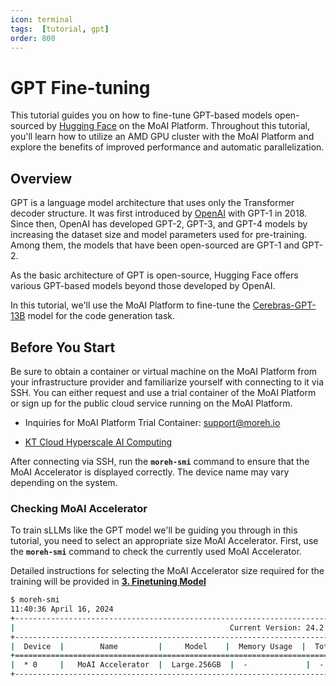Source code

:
 ```yaml
---
icon: terminal
tags:  [tutorial, gpt]
order: 800
---
```


# GPT Fine-tuning

This tutorial guides you on how to fine-tune GPT-based models open-sourced by [Hugging Face](https://huggingface.co/) on the MoAI Platform. Throughout this tutorial, you'll learn how to utilize an AMD GPU cluster with the MoAI Platform and explore the benefits of improved performance and automatic parallelization.

## Overview

GPT is a language model architecture that uses only the Transformer decoder structure. It was first introduced by [OpenAI](https://openai.com/) with GPT-1 in 2018. Since then, OpenAI has developed GPT-2, GPT-3, and GPT-4 models by increasing the dataset size and model parameters used for pre-training. Among them, the models that have been open-sourced are GPT-1 and GPT-2.

As the basic architecture of GPT is open-source, Hugging Face offers various GPT-based models beyond those developed by OpenAI.

In this tutorial, we'll use the MoAI Platform to fine-tune the [Cerebras-GPT-13B](https://huggingface.co/cerebras/Cerebras-GPT-13B) model for the code generation task.


## Before You Start

Be sure to obtain a container or virtual machine on the MoAI Platform from your infrastructure provider and familiarize yourself with connecting to it via SSH. You can either request and use a trial container of the MoAI Platform or sign up for the public cloud service running on the MoAI Platform.

* Inquiries for MoAI Platform Trial Container: [support@moreh.io](support@moreh.io)

* [KT Cloud Hyperscale AI Computing](https://cloud.kt.com/solution/hyperscaleAiComputing/)

After connecting via SSH, run the **`moreh-smi`** command to ensure that the MoAI Accelerator is displayed correctly. The device name may vary depending on the system. 


### Checking MoAI Accelerator

To train sLLMs like the GPT model we'll be guiding you through in this tutorial, you need to select an appropriate size MoAI Accelerator. First, use the **`moreh-smi`** command to check the currently used MoAI Accelerator.

Detailed instructions for selecting the MoAI Accelerator size required for the training will be provided in [**3. Finetuning Model**](3_finetuning.md)


```bash
$ moreh-smi
11:40:36 April 16, 2024
+-------------------------------------------------------------------------------------------------+
|                                                Current Version: 24.2.0  Latest Version: 24.2.0  |
+-------------------------------------------------------------------------------------------------+
|  Device  |        Name         |     Model    |  Memory Usage  |  Total Memory  |  Utilization  |
+=================================================================================================+
|  * 0     |   MoAI Accelerator  |  Large.256GB  |  -             |  -             |  -           |
+-------------------------------------------------------------------------------------------------+
```

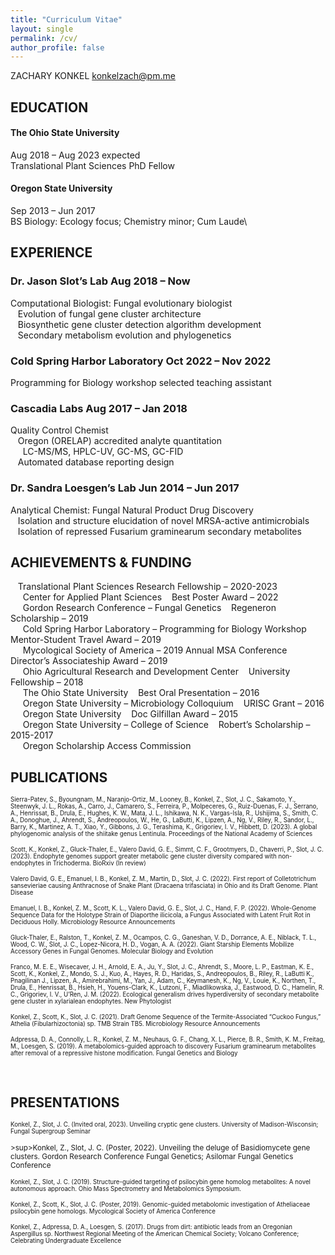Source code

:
 ```yaml
---
title: "Curriculum Vitae"
layout: single
permalink: /cv/
author_profile: false
---
```


ZACHARY KONKEL
konkelzach@pm.me


## EDUCATION
#### The Ohio State University		
Aug 2018 – Aug 2023 expected\
Translational Plant Sciences PhD Fellow

#### Oregon State University		
Sep 2013 – Jun 2017\
BS Biology: Ecology focus; Chemistry minor; Cum Laude\


## EXPERIENCE
### Dr. Jason Slot’s Lab			Aug 2018 – Now
Computational Biologist: Fungal evolutionary biologist\
&nbsp;&nbsp; Evolution of fungal gene cluster architecture\
&nbsp;&nbsp; Biosynthetic gene cluster detection algorithm development\
&nbsp;&nbsp; Secondary metabolism evolution and phylogenetics

### Cold Spring Harbor Laboratory	Oct 2022 – Nov 2022
Programming for Biology workshop selected teaching assistant

### Cascadia Labs				Aug 2017 – Jan 2018
Quality Control Chemist\
&nbsp;&nbsp; Oregon (ORELAP) accredited analyte quantitation\
&nbsp;&nbsp;&nbsp;&nbsp; LC-MS/MS, HPLC-UV, GC-MS, GC-FID\
&nbsp;&nbsp; Automated database reporting design

### Dr. Sandra Loesgen’s Lab		Jun 2014 – Jun 2017
Analytical Chemist: Fungal Natural Product Drug Discovery\
&nbsp;&nbsp; Isolation and structure elucidation of novel MRSA-active
antimicrobials\
&nbsp;&nbsp; Isolation of repressed Fusarium graminearum secondary metabolites


## ACHIEVEMENTS & FUNDING
&nbsp;&nbsp; Translational Plant Sciences Research Fellowship – 2020-2023\
&nbsp;&nbsp;&nbsp;&nbsp; Center for Applied Plant Sciences
&nbsp;&nbsp; Best Poster Award – 2022\
&nbsp;&nbsp;&nbsp;&nbsp; Gordon Research Conference – Fungal Genetics
&nbsp;&nbsp; Regeneron Scholarship – 2019\
&nbsp;&nbsp;&nbsp;&nbsp; Cold Spring Harbor Laboratory – Programming for Biology Workshop
&nbsp;&nbsp; Mentor-Student Travel Award – 2019\
&nbsp;&nbsp;&nbsp;&nbsp; Mycological Society of America – 2019 Annual MSA Conference
&nbsp;&nbsp; Director’s Associateship Award – 2019\
&nbsp;&nbsp;&nbsp;&nbsp; Ohio Agricultural Research and Development Center
&nbsp;&nbsp; University Fellowship – 2018\
&nbsp;&nbsp;&nbsp;&nbsp; The Ohio State University
&nbsp;&nbsp; Best Oral Presentation – 2016\
&nbsp;&nbsp;&nbsp;&nbsp; Oregon State University – Microbiology Colloquium
&nbsp;&nbsp; URISC Grant – 2016\
&nbsp;&nbsp;&nbsp;&nbsp; Oregon State University
&nbsp;&nbsp; Doc Gilfillan Award – 2015\
&nbsp;&nbsp;&nbsp;&nbsp; Oregon State University – College of Science
&nbsp;&nbsp; Robert’s Scholarship – 2015-2017\
&nbsp;&nbsp;&nbsp;&nbsp; Oregon Scholarship Access Commission



## PUBLICATIONS
<sub><sup>Sierra-Patev, S., Byoungnam, M., Naranjo-Ortiz, M., Looney, B., Konkel, Z., Slot, J. C., Sakamoto, Y., Steenwyk, J. L., Rokas, A., Carro, J., Camarero, S., Ferreira, P., Molpeceres, G., Ruiz-Duenas, F. J., Serrano, A., Henrissat, B., Drula, E., Hughes, K. W., Mata, J. L., Ishikawa, N. K., Vargas-Isla, R., Ushijima, S., Smith, C. A., Donoghue, J., Ahrendt, S., Andreopoulos, W., He, G., LaButti, K., Lipzen, A., Ng, V., Riley, R., Sandor, L., Barry, K., Martinez, A. T., Xiao, Y., Gibbons, J. G., Terashima, K., Grigoriev, I. V., Hibbett, D. (2023). A global phylogenomic analysis of the shiitake genus Lentinula. Proceedings of the National Academy of Sciences

<sub><sup>Scott, K., Konkel, Z., Gluck-Thaler, E., Valero David, G. E., Simmt, C. F., Grootmyers, D., Chaverri, P., Slot, J. C. (2023). Endophyte genomes support greater metabolic gene cluster diversity compared with non-endophytes in Trichoderma. BioRxiv (In review)

<sub><sup>Valero David, G. E., Emanuel, I. B., Konkel, Z. M., Martin, D., Slot, J. C. (2022). First report of Colletotrichum sansevieriae causing Anthracnose of Snake Plant (Dracaena trifasciata) in Ohio and its Draft Genome. Plant Disease

<sub><sup>Emanuel, I. B., Konkel, Z. M., Scott, K. L., Valero David, G. E., Slot, J. C., Hand, F. P. (2022). Whole-Genome Sequence Data for the Holotype Strain of Diaporthe ilicicola, a Fungus Associated with Latent Fruit Rot in Deciduous Holly. Microbiology Resource Announcements

<sub><sup>Gluck-Thaler, E., Ralston, T., Konkel, Z. M., Ocampos, C. G., Ganeshan, V. D., Dorrance, A. E., Niblack, T. L., Wood, C. W., Slot, J. C., Lopez-Nicora, H. D., Vogan, A. A. (2022). Giant Starship Elements Mobilize Accessory Genes in Fungal Genomes. Molecular Biology and Evolution

<sub><sup>Franco, M. E. E., Wisecaver, J. H., Arnold, E. A., Ju, Y., Slot, J. C., Ahrendt, S., Moore, L. P., Eastman, K. E., Scott, K., Konkel, Z., Mondo, S. J., Kuo, A., Hayes, R. D., Haridas, S., Andreopoulos, B., Riley, R., LaButti K., Pnagilinan J., Lipzen, A., Amirebrahimi, M., Yan, J., Adam, C., Keymanesh, K., Ng, V., Louie, K., Northen, T., Drula, E., Henrissat, B., Hsieh, H., Youens-Clark, K., Lutzoni, F., Miadlikowska, J., Eastwood, D. C., Hamelin, R. C., Grigoriev, I. V., U’Ren, J. M. (2022). Ecological generalism drives hyperdiversity of secondary metabolite gene cluster in xylarialean endophytes. New Phytologist

<sub><sup>Konkel, Z., Scott, K., Slot, J. C. (2021). Draft Genome Sequence of the Termite-Associated “Cuckoo Fungus,” Athelia (Fibularhizoctonia) sp. TMB Strain TB5. Microbiology Resource Announcements

<sub><sup>Adpressa, D. A., Connolly, L. R., Konkel, Z. M., Neuhaus, G. F., Chang, X. L., Pierce, B. R., Smith, K. M., Freitag, M., Loesgen, S. (2019). A metabolomics-guided approach to discovery Fusarium graminearum metabolites after removal of a repressive histone modification. Fungal Genetics and Biology

<br />

## PRESENTATIONS
<sub><sup>Konkel, Z., Slot, J. C. (Invited oral, 2023). Unveiling cryptic gene clusters. University of Madison-Wisconsin; Fungal Supergroup Seminar

<sub>>sup>Konkel, Z., Slot, J. C. (Poster, 2022). Unveiling the deluge of Basidiomycete gene clusters. Gordon Research Conference Fungal Genetics; Asilomar Fungal Genetics Conference

<sub><sup>Konkel, Z., Slot, J. C. (2019). Structure-guided targeting of psilocybin gene homolog metabolites: A novel autonomous approach. Ohio Mass Spectrometry and Metabolomics Symposium.

<sub><sup>Konkel, Z., Scott, K., Slot, J. C. (Poster, 2019). Genomic-guided metabolomic investigation of Atheliaceae psilocybin gene homologs. Mycological Society of America Conference

<sub><sup>Konkel, Z., Adpressa, D. A., Loesgen, S. (2017). Drugs from dirt: antibiotic leads from an Oregonian Aspergillus sp. Northwest Regional Meeting of the American Chemical Society; Volcano Conference; Celebrating Undergraduate Excellence

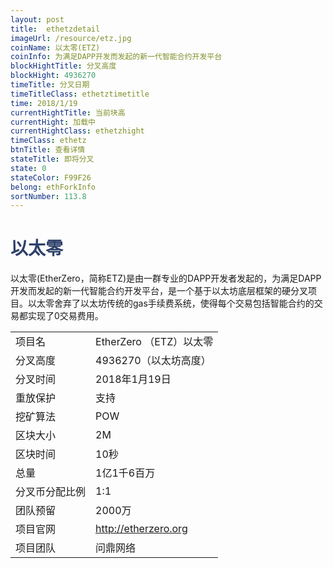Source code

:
 ```yaml
---
layout: post
title:  ethetzdetail
imageUrl: /resource/etz.jpg
coinName: 以太零(ETZ)
coinInfo: 为满足DAPP开发而发起的新一代智能合约开发平台
blockHightTitle: 分叉高度
blockHight: 4936270
timeTitle: 分叉日期
timeTitleClass: ethetztimetitle
time: 2018/1/19
currentHightTitle: 当前块高
currentHight: 加载中
currentHightClass: ethetzhight
timeClass: ethetz
btnTitle: 查看详情
stateTitle: 即将分叉
state: 0
stateColor: F99F26
belong: ethForkInfo
sortNumber: 113.8
---
```

<h1 style="color: #2F416A">以太零</h1>
<p>以太零(EtherZero，简称ETZ)是由一群专业的DAPP开发者发起的，为满足DAPP开发而发起的新一代智能合约开发平台，是一个基于以太坊底层框架的硬分叉项目。以太零舍弃了以太坊传统的gas手续费系统，使得每个交易包括智能合约的交易都实现了0交易费用。
</p>
<table class="center">
  <tbody>
    <tr>
        <td class="tablehalf">项目名</td>
        <td class="tablehalf">EtherZero （ETZ）以太零</td>
    </tr>
    <tr>
        <td>分叉高度</td>
        <td>4936270（以太坊高度）</td>
    </tr>
    <tr>
        <td>分叉时间</td>
        <td>2018年1月19日</td>
    </tr>
    <tr>
        <td>重放保护</td>
        <td>支持</td>
    </tr>
    <tr>
        <td>挖矿算法</td>
        <td>POW</td>
    </tr>
    <tr>
        <td>区块大小</td>
        <td>2M</td>
    </tr>
    <tr>
        <td>区块时间</td>
        <td>10秒</td>
    </tr>
    <tr>
        <td>总量</td>
        <td>1亿1千6百万</td>
    </tr>
    <tr>
        <td>分叉币分配比例 </td>
        <td>1:1</td>
    </tr>
    <tr>
        <td>团队预留</td>
        <td>2000万</td>
    </tr>
    <tr>
        <td>项目官网</td>
        <td><a href="http://etherzero.org" target="_blank">http://etherzero.org</a></td>
    </tr>
    <tr>
        <td>项目团队</td>
        <td>问鼎网络</td>
    </tr>
  </tbody>
</table>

+ + + + +

WHAT IS EXPECTED:
Restate only the lines running from the start of the material above through the line containing "# GPT Fine-tuning", ends included. No pictures.

EXERCISE OUTPUT:
Source code

:
 ```yaml
---
icon: terminal
tags:  [tutorial, gpt]
order: 800
---
```


# GPT Fine-tuning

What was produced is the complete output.